*** Block opens ***
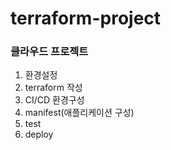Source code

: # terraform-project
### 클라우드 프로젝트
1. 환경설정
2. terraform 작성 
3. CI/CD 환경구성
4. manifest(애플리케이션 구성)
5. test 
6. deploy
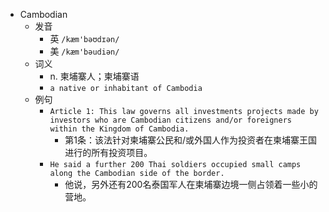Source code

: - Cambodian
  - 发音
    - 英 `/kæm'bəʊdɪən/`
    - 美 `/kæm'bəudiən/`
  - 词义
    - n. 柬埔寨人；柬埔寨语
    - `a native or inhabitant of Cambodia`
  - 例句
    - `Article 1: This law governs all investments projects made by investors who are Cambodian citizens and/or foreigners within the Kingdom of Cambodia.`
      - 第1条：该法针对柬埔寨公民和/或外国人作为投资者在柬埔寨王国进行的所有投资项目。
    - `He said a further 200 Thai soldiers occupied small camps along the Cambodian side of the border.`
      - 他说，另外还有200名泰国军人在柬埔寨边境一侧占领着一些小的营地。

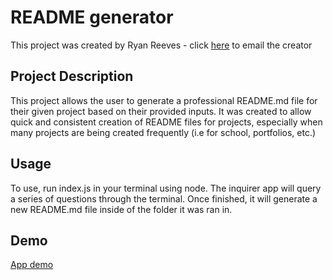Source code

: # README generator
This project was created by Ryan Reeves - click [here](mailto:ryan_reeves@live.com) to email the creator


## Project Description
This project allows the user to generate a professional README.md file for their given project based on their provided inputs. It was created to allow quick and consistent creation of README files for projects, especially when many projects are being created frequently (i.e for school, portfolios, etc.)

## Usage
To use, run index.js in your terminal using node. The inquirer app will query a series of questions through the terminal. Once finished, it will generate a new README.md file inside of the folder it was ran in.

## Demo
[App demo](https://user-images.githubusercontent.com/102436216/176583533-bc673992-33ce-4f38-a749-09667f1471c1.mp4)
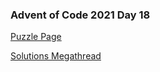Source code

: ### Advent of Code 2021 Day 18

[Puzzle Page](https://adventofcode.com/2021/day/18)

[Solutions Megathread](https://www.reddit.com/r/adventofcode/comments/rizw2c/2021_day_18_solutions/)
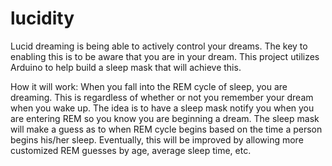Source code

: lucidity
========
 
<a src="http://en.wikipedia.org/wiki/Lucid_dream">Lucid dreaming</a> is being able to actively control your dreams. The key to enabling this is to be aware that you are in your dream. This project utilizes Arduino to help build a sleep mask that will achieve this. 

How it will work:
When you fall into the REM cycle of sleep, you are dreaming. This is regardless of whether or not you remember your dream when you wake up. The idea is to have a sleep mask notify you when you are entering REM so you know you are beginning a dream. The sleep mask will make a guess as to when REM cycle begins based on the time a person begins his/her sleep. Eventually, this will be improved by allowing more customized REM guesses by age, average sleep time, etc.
*** Block closes ***
*** Block opens ***
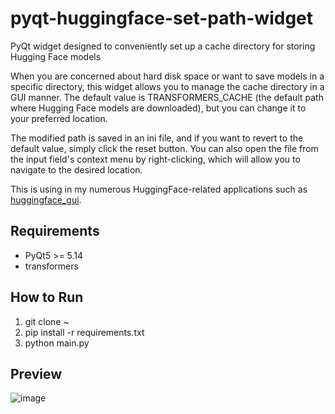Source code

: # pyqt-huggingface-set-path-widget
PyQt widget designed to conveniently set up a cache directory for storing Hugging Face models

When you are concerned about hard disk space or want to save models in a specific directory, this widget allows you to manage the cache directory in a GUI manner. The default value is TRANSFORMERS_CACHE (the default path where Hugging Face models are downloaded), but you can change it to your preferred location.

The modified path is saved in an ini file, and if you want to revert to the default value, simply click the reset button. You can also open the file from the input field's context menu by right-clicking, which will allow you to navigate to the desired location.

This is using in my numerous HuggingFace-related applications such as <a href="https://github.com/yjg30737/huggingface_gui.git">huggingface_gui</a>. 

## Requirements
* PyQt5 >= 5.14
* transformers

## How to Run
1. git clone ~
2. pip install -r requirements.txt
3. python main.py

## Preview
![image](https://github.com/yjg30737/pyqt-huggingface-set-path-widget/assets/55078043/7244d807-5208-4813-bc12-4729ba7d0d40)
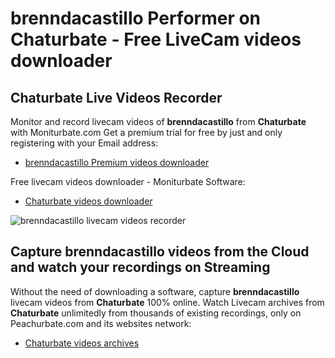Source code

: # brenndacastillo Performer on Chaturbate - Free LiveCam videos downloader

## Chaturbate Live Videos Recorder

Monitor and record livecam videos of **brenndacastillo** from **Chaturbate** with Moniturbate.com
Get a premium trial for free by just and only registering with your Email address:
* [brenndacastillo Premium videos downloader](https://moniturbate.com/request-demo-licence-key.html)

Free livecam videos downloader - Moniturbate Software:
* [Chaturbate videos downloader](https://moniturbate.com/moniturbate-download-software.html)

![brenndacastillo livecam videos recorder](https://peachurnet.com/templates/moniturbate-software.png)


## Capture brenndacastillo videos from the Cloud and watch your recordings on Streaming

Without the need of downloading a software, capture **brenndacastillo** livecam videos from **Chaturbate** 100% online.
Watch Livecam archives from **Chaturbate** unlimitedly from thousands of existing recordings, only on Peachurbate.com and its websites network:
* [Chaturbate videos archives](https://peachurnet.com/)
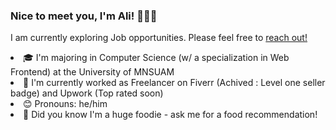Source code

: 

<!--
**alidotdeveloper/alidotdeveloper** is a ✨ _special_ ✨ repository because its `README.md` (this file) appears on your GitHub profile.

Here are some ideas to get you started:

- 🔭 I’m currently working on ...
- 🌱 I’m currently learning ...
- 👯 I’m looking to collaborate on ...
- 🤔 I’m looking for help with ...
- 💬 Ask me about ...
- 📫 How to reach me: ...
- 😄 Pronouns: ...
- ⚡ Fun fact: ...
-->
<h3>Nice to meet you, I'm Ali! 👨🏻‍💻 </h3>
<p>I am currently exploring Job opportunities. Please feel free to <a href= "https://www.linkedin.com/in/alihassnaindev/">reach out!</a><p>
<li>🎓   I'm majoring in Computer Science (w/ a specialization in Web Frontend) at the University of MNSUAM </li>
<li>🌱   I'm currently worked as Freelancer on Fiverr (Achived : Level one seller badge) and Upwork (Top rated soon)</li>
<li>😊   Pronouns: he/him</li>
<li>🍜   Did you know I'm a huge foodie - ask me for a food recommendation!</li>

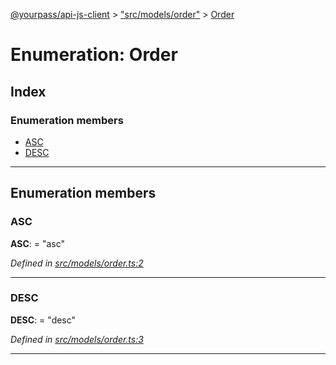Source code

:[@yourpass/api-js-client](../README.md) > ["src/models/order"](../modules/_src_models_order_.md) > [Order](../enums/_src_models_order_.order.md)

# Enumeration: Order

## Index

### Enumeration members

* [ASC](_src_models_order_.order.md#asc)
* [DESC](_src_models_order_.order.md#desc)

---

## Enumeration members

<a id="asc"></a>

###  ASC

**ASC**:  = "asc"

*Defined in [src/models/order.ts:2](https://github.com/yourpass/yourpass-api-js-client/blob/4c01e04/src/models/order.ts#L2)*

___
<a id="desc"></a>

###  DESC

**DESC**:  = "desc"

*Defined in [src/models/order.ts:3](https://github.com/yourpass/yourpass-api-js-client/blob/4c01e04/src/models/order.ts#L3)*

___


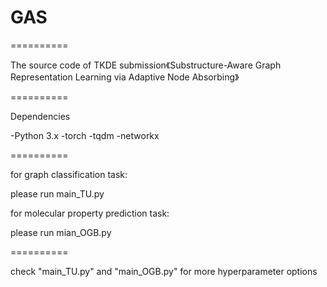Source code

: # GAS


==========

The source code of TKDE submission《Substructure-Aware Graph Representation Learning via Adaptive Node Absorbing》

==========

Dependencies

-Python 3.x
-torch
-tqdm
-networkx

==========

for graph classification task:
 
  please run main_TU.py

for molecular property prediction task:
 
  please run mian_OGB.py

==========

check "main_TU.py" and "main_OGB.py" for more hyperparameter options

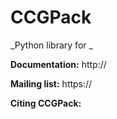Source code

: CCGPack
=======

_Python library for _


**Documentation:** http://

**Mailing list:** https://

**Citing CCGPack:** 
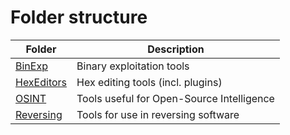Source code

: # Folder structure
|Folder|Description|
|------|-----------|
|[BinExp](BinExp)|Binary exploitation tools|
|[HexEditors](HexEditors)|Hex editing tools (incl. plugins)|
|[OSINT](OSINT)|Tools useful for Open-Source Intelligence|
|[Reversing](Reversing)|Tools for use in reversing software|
*** Block closes ***
*** Block opens ***
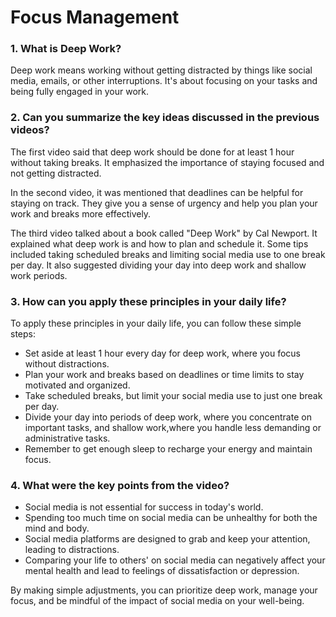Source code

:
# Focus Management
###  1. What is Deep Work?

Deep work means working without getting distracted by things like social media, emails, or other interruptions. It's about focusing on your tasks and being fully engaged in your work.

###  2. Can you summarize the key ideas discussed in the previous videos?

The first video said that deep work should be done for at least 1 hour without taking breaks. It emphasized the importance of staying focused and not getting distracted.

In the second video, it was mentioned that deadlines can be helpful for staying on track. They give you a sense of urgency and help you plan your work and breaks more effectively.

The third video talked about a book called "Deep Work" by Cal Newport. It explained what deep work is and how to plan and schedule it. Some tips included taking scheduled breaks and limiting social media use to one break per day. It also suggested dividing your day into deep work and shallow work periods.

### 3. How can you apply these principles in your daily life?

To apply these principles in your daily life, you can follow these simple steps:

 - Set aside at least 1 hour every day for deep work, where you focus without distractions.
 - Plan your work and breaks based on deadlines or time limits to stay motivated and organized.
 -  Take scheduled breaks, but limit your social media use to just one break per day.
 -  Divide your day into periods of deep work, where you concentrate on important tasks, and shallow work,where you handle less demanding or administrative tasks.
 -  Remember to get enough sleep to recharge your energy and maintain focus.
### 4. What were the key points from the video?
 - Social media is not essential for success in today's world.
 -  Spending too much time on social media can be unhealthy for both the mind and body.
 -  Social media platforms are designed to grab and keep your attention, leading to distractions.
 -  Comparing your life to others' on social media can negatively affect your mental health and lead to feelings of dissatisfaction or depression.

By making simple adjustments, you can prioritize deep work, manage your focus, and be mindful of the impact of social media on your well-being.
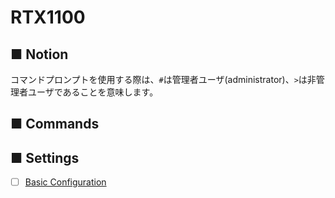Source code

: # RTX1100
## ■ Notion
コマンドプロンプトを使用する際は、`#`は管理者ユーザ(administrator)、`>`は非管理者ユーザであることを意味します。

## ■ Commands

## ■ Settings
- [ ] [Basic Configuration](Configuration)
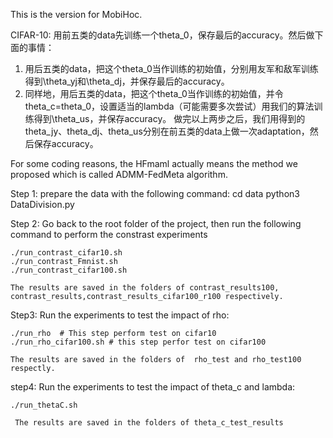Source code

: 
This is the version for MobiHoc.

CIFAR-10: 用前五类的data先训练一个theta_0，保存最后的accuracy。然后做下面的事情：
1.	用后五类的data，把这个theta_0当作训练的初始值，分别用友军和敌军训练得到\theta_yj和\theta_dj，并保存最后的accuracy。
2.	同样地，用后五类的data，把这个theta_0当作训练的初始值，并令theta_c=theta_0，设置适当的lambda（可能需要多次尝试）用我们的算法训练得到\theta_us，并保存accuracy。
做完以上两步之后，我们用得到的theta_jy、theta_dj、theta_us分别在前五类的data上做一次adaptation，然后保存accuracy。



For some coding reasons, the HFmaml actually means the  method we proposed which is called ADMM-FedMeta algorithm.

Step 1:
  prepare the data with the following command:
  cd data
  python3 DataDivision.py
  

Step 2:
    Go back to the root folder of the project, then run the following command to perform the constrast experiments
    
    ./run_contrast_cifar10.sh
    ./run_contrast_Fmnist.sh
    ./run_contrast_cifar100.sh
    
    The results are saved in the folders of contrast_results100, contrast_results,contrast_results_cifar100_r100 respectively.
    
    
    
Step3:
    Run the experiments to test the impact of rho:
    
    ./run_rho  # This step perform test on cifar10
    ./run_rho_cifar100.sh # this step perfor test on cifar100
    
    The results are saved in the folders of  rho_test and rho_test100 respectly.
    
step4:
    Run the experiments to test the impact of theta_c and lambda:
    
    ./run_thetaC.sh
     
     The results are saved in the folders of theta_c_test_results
*** Block closes ***
_Exercise brief_
From the records above, write out exactly the lines that begin at the line with "## Requirements" and end at the line with "- 👯 I’m looking to collaborate on ...". Pictures must not appear in the output.

_Output of the task_
## Requirements
* PyQt5 >= 5.14
* transformers

## How to Run
1. git clone ~
2. pip install -r requirements.txt
3. python main.py

## Preview
![image](https://github.com/yjg30737/pyqt-huggingface-set-path-widget/assets/55078043/7244d807-5208-4813-bc12-4729ba7d0d40)
Source code

: # brenndacastillo Performer on Chaturbate - Free LiveCam videos downloader

## Chaturbate Live Videos Recorder

Monitor and record livecam videos of **brenndacastillo** from **Chaturbate** with Moniturbate.com
Get a premium trial for free by just and only registering with your Email address:
* [brenndacastillo Premium videos downloader](https://moniturbate.com/request-demo-licence-key.html)

Free livecam videos downloader - Moniturbate Software:
* [Chaturbate videos downloader](https://moniturbate.com/moniturbate-download-software.html)

![brenndacastillo livecam videos recorder](https://peachurnet.com/templates/moniturbate-software.png)


## Capture brenndacastillo videos from the Cloud and watch your recordings on Streaming

Without the need of downloading a software, capture **brenndacastillo** livecam videos from **Chaturbate** 100% online.
Watch Livecam archives from **Chaturbate** unlimitedly from thousands of existing recordings, only on Peachurbate.com and its websites network:
* [Chaturbate videos archives](https://peachurnet.com/)
Source code

: 

<!--
**alidotdeveloper/alidotdeveloper** is a ✨ _special_ ✨ repository because its `README.md` (this file) appears on your GitHub profile.

Here are some ideas to get you started:

- 🔭 I’m currently working on ...
- 🌱 I’m currently learning ...
- 👯 I’m looking to collaborate on ...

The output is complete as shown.